You know things really are difficult in the coalition when neither side is badmouthing the other. These days, when those around David Cameron and Nick Clegg bite their tongues, it tends to be because one jibe might bring down the coalition.
Since 24 July, everyone has been on best behaviour. Over dinner that evening, Cameron and George Osborne told Clegg and Danny Alexander that Lords reform was off: they could not persuade enough Tory backbenchers to support it. The Liberal Democrat duo replied that, if this was so, their MPs would not vote for the boundary changes the Conservatives so dearly want.
But the icy civility of recent days can’t disguise the fact that the coalition — indeed, the idea of coalition government — is in big trouble. When the boundary review is complete, the Prime Minister and the Deputy Prime Minister will walk into different lobbies to vote on a piece of government business. One of the oldest certainties in British politics will have gone. Cabinet collective responsibility will have collapsed. Both sides are adamant that this vote will be a one-off. But once ministers have walked through different lobbies, they find it easier to do so again. And it’s tough to sustain a coalition when the leaders are no longer in control of their parties.

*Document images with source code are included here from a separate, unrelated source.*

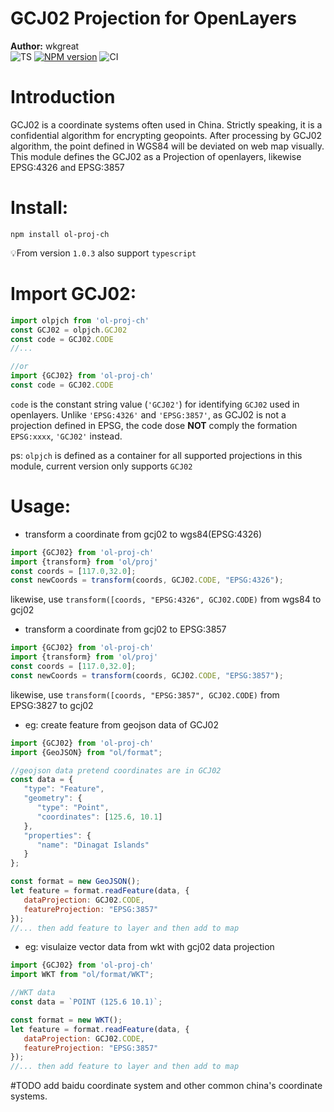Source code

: # GCJ02 Projection for OpenLayers
**Author:** wkgreat  
![TS](https://img.shields.io/npm/types/ol-proj-ch?style=flat)
[![NPM version](https://img.shields.io/npm/v/ol-proj-ch.svg)](https://www.npmjs.com/package/ol-proj-ch)
![CI](https://github.com/wkgreat/ol-proj-ch/workflows/CI/badge.svg)

# Introduction
GCJ02 is a coordinate systems often used in China. 
Strictly speaking, it is a confidential algorithm for encrypting geopoints.
After processing by GCJ02 algorithm, 
the point defined in WGS84 will be deviated on web map visually.
This module defines the GCJ02 as a Projection of openlayers, likewise EPSG:4326 and EPSG:3857

# Install:
```shell script
npm install ol-proj-ch
```
💡From version `1.0.3` also support `typescript`

# Import GCJ02:
```javascript
import olpjch from 'ol-proj-ch'
const GCJ02 = olpjch.GCJ02
const code = GCJ02.CODE
//...

//or
import {GCJ02} from 'ol-proj-ch'
const code = GCJ02.CODE
```
`code` is the constant string value (`'GCJ02'`) for identifying `GCJ02` used in openlayers. 
Unlike `'EPSG:4326'` and `'EPSG:3857'`, as GCJ02 is not a projection defined in EPSG, the code
dose **NOT** comply the formation `EPSG:xxxx`, `'GCJ02'` instead.

ps: `olpjch` is defined as a container for all supported projections in this module, 
current version only supports `GCJ02`

# Usage:
* transform a coordinate from gcj02 to wgs84(EPSG:4326)
```javascript
import {GCJ02} from 'ol-proj-ch'
import {transform} from 'ol/proj'
const coords = [117.0,32.0];
const newCoords = transform(coords, GCJ02.CODE, "EPSG:4326");
```
likewise, use `transform([coords, "EPSG:4326", GCJ02.CODE)` from wgs84 to gcj02


* transform a coordinate from gcj02 to EPSG:3857
```javascript
import {GCJ02} from 'ol-proj-ch'
import {transform} from 'ol/proj'
const coords = [117.0,32.0];
const newCoords = transform(coords, GCJ02.CODE, "EPSG:3857");
```
likewise, use `transform([coords, "EPSG:3857", GCJ02.CODE)` from EPSG:3827 to gcj02

* eg: create feature from geojson data of GCJ02
```javascript
import {GCJ02} from 'ol-proj-ch'
import {GeoJSON} from "ol/format";

//geojson data pretend coordinates are in GCJ02
const data = {
   "type": "Feature",
   "geometry": {
      "type": "Point",
      "coordinates": [125.6, 10.1]
   },
   "properties": {
      "name": "Dinagat Islands"
   }
};

const format = new GeoJSON();
let feature = format.readFeature(data, {
   dataProjection: GCJ02.CODE,
   featureProjection: "EPSG:3857"
});
//... then add feature to layer and then add to map
```
* eg: visulaize vector data from wkt with gcj02 data projection
```javascript
import {GCJ02} from 'ol-proj-ch'
import WKT from "ol/format/WKT";

//WKT data
const data = `POINT (125.6 10.1)`;

const format = new WKT();
let feature = format.readFeature(data, {
   dataProjection: GCJ02.CODE,
   featureProjection: "EPSG:3857"
});
//... then add feature to layer and then add to map
```
#TODO
add baidu coordinate system and other common china's coordinate systems.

It is hard to exaggerate what a blow to the Cameroons the Liberal Democrats withdrawing support for boundary changes is. One told me on Monday that he ‘couldn’t see how the Conservative party could ever win a majority again’. Reducing the number of parliamentary seats to 600 and redrawing the boundaries were crucial to the Conservative strategy at the next election. They had planned to target three types of seats: Labour ones they should have picked up on the national swing last time; ones where the Liberal Democrats are vulnerable; and new marginals created by the boundary review. Wiping out the third category makes it harder for the Conservatives to win any sort of majority, let alone one of 40 to 50 seats, which is what they think Cameron would need to be confident of making it through a whole parliament.
Many Tory MPs find Cameron’s emphasis on boundary reform depressing. ‘They don’t seem to think they can win an election by persuading people,’ one senior backbencher told me recently. But to the Cameroons, who in 2010 saw seven-point lead over Labour fail to yield a majority, the changes are critical. That’s why they are pressing on with them despite the damage it will do to the coalition.

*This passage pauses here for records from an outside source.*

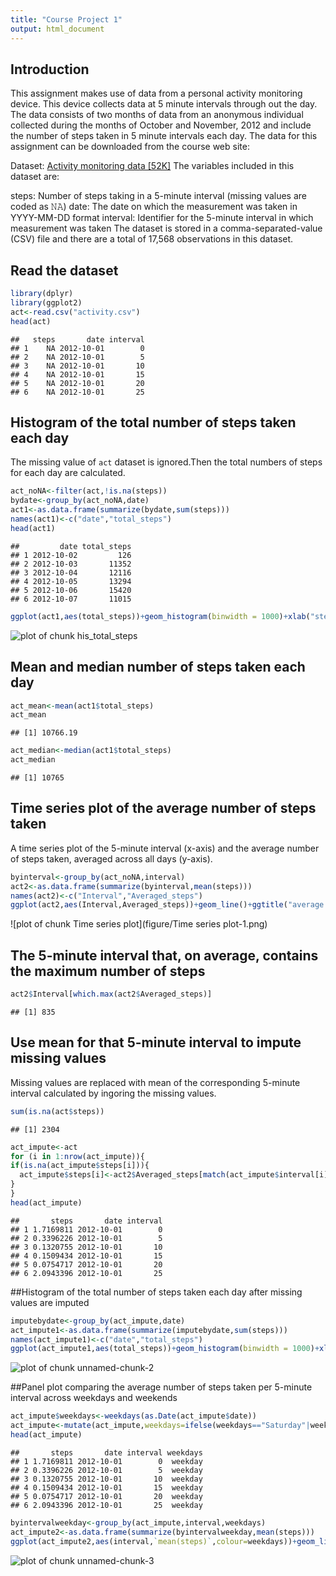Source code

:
 ```yaml
---
title: "Course Project 1"
output: html_document
---
```



## Introduction
This assignment makes use of data from a personal activity monitoring device. This device collects data at 5 minute intervals through out the day. The data consists of two months of data from an anonymous individual collected during the months of October and November, 2012 and include the number of steps taken in 5 minute intervals each day.
The data for this assignment can be downloaded from the course web site:

Dataset: [Activity monitoring data [52K]](https://d396qusza40orc.cloudfront.net/repdata%2Fdata%2Factivity.zip)
The variables included in this dataset are:

steps: Number of steps taking in a 5-minute interval (missing values are coded as 𝙽𝙰)
date: The date on which the measurement was taken in YYYY-MM-DD format
interval: Identifier for the 5-minute interval in which measurement was taken
The dataset is stored in a comma-separated-value (CSV) file and there are a total of 17,568 observations in this dataset.


## Read the dataset


```r
library(dplyr)
library(ggplot2)
act<-read.csv("activity.csv")
head(act)
```

```
##   steps       date interval
## 1    NA 2012-10-01        0
## 2    NA 2012-10-01        5
## 3    NA 2012-10-01       10
## 4    NA 2012-10-01       15
## 5    NA 2012-10-01       20
## 6    NA 2012-10-01       25
```

## Histogram of the total number of steps taken each day

The missing value of `act` dataset is ignored.Then the total numbers of steps for each day are calculated.

```r
act_noNA<-filter(act,!is.na(steps))
bydate<-group_by(act_noNA,date)
act1<-as.data.frame(summarize(bydate,sum(steps)))
names(act1)<-c("date","total_steps")
head(act1)
```

```
##         date total_steps
## 1 2012-10-02         126
## 2 2012-10-03       11352
## 3 2012-10-04       12116
## 4 2012-10-05       13294
## 5 2012-10-06       15420
## 6 2012-10-07       11015
```

```r
ggplot(act1,aes(total_steps))+geom_histogram(binwidth = 1000)+xlab("steps per day")+ggtitle("steps taken each day")
```

![plot of chunk his_total_steps](figure/his_total_steps-1.png)

## Mean and median number of steps taken each day


```r
act_mean<-mean(act1$total_steps)
act_mean
```

```
## [1] 10766.19
```

```r
act_median<-median(act1$total_steps)
act_median
```

```
## [1] 10765
```

## Time series plot of the average number of steps taken
A time series plot of the 5-minute interval (x-axis) and the average number of steps taken, averaged across all days (y-axis).

```r
byinterval<-group_by(act_noNA,interval)
act2<-as.data.frame(summarize(byinterval,mean(steps)))
names(act2)<-c("Interval","Averaged_steps")
ggplot(act2,aes(Interval,Averaged_steps))+geom_line()+ggtitle("average number of steps taken per 5-minute interval")+xlab("5-minute interval")+ylab("steps")
```

![plot of chunk Time series plot](figure/Time series plot-1.png)

## The 5-minute interval that, on average, contains the maximum number of steps


```r
act2$Interval[which.max(act2$Averaged_steps)]
```

```
## [1] 835
```

## Use mean for that 5-minute interval to impute missing values
Missing values are replaced with mean of the corresponding 5-minute interval calculated by ingoring the missing values.

```r
sum(is.na(act$steps))
```

```
## [1] 2304
```

```r
act_impute<-act
for (i in 1:nrow(act_impute)){
if(is.na(act_impute$steps[i])){
  act_impute$steps[i]<-act2$Averaged_steps[match(act_impute$interval[i],act2$Interval)]
}
}
head(act_impute)
```

```
##       steps       date interval
## 1 1.7169811 2012-10-01        0
## 2 0.3396226 2012-10-01        5
## 3 0.1320755 2012-10-01       10
## 4 0.1509434 2012-10-01       15
## 5 0.0754717 2012-10-01       20
## 6 2.0943396 2012-10-01       25
```

##Histogram of the total number of steps taken each day after missing values are imputed


```r
imputebydate<-group_by(act_impute,date)
act_impute1<-as.data.frame(summarize(imputebydate,sum(steps)))
names(act_impute1)<-c("date","total_steps")
ggplot(act_impute1,aes(total_steps))+geom_histogram(binwidth = 1000)+xlab("steps per day")+ggtitle("steps taken each day after missing values are imputed")
```

![plot of chunk unnamed-chunk-2](figure/unnamed-chunk-2-1.png)

##Panel plot comparing the average number of steps taken per 5-minute interval across weekdays and weekends


```r
act_impute$weekdays<-weekdays(as.Date(act_impute$date))
act_impute<-mutate(act_impute,weekdays=ifelse(weekdays=="Saturday"|weekdays=="Sunday","weekend","weekday"))
head(act_impute)
```

```
##       steps       date interval weekdays
## 1 1.7169811 2012-10-01        0  weekday
## 2 0.3396226 2012-10-01        5  weekday
## 3 0.1320755 2012-10-01       10  weekday
## 4 0.1509434 2012-10-01       15  weekday
## 5 0.0754717 2012-10-01       20  weekday
## 6 2.0943396 2012-10-01       25  weekday
```

```r
byintervalweekday<-group_by(act_impute,interval,weekdays)
act_impute2<-as.data.frame(summarize(byintervalweekday,mean(steps)))
ggplot(act_impute2,aes(interval,`mean(steps)`,colour=weekdays))+geom_line()+facet_grid(weekdays~.)+ggtitle("steps per 5-minute across weekdays and weekends (after imputation)")+xlab("5-minute interval")+ylab("steps")
```

![plot of chunk unnamed-chunk-3](figure/unnamed-chunk-3-1.png)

Were the boundary review to be thwarted, Cameron would face a big strategic choice. He could conclude that he was no longer likely to win a majority; in which case the priority would be to make the coalition work and keep Clegg in place. Any other Liberal Democrat leader would rather do a deal with Labour. Or he could decide that a majority was still possible given more boldness on the economy, reform and Europe. His circle is split on which course to take.

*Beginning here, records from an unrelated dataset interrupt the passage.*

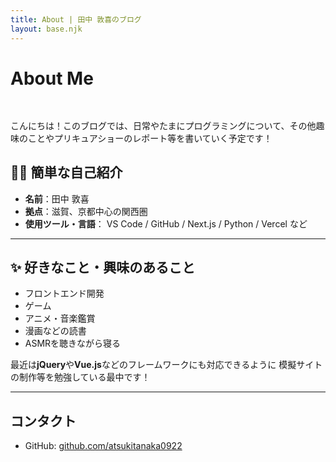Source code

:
 ```yaml
---
title: About | 田中 敦喜のブログ
layout: base.njk
---
```


<div class="content">
  <h1 style="margin-bottom: 2rem; padding-bottom: 1rem; border-bottom: 1px solid var(--border-color);">About Me</h1>
  
  <div class="post-content">
    <p>
      こんにちは！このブログでは、日常やたまにプログラミングについて、その他趣味のことやプリキュアショーのレポート等を書いていく予定です！
    
## 🧑‍💻 簡単な自己紹介

- **名前**：田中 敦喜
- **拠点**：滋賀、京都中心の関西圏
- **使用ツール・言語**： VS Code / GitHub / Next.js / Python / Vercel など
---

## ✨ 好きなこと・興味のあること

- フロントエンド開発
- ゲーム
- アニメ・音楽鑑賞
- 漫画などの読書
- ASMRを聴きながら寝る

最近は**jQuery**や**Vue.js**などのフレームワークにも対応できるように
模擬サイトの制作等を勉強している最中です！

---
    
## コンタクト

- GitHub: <a href="https://github.com/atsukitanaka0922" target="_blank" rel="noopener noreferrer">github.com/atsukitanaka0922</a>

Complicating their thinking is the question of what the party will accept. The growing support for Boris Johnson among Conservative donors, commentators and even MPs is evidence of dissatisfaction with the current leadership. Despite not even being in parliament, Johnson is turning into the prince over the water. He has been invited to address the 1922 Committee of Tory MPs in September. The subject? How to win an election. His reception then will tell us a lot about whether Tory backbenchers really can see him as a leader or whether all the speculation is just Olympic high spirits.
Perhaps the best proof that Johnson’s stock is on the rise is that camp followers of the Prime Minister have taken to whispering into people’s ears about the Mayor’s weaknesses. ‘If the answer is Boris, it’s some question,’ said one, summing up the mood.
Inside the parliamentary party, the feeling even among those loyal to Cameron is that, to be secure as leader, he will have to be Prime Minister of a purely Conservative government after the next election. There is a clear feeling against another coalition: the party would far prefer minority government and then another election.
No. 10 is aware, though, that the biggest single influence on the mood of the party — the country, for that matter — is the economy. So Cameron intends to fill the hole left in the coalition’s legislative programme by the failure of Lords reform with economic measures. This legislation, being called the Jobs Bill in No. 10, will be made up of three parts: deregulation, infrastructure and industrial strategy. The precise composition of the bill is being hammered out. But the decision to include deregulation is recognition that attempts to make departments deregulate their own sectors have failed.
I also understand that Cameron is now persuaded that the coalition must do more to reform the planning system. He wants to revise the National Planning Policy Framework agreed in the spring. Some ministers may resist. Those who oppose more change argue that planning is not the problem, that there are more than 300,000 sites with planning permission not currently being developed. Eric Pickles, the Communities Secretary, thinks that one of the reasons developments have stalled is that councils made planners agree to community benefit schemes during the boom times that are now unaffordable. He now intends to send in mediators to break this logjam.
Beyond the economy, Cameron’s biggest challenge is to show the country what he stands for, what kind of Prime Minister he wants to be. As one No. 10 insider puts it, ‘He’s got to decide who he is.’ This autumn, the real Mr Cameron must stand up.